## WHAT IS BEING ASKED
Print all entries below exactly, without images.

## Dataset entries
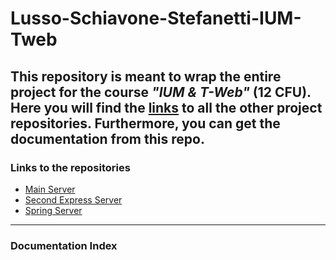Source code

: # Lusso-Schiavone-Stefanetti-IUM-Tweb
This repository is meant to **wrap** the entire project for the course *"IUM & T-Web"* (12 CFU).<br>
Here you will find the [links](<README.md#links to the repositories>) to all the other project repositories. Furthermore, you can get the documentation from this repo.
---
### Links to the repositories
- [Main Server]()
- [Second Express Server]()
- [Spring Server]()
---
### Documentation Index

## SOLUTION TO THE EXERCISE
Source code

: # Lusso-Schiavone-Stefanetti-IUM-Tweb
This repository is meant to **wrap** the entire project for the course *"IUM & T-Web"* (12 CFU).<br>
Here you will find the [links](<README.md#links to the repositories>) to all the other project repositories. Furthermore, you can get the documentation from this repo.
---
### Links to the repositories
- [Main Server]()
- [Second Express Server]()
- [Spring Server]()
---
### Documentation Index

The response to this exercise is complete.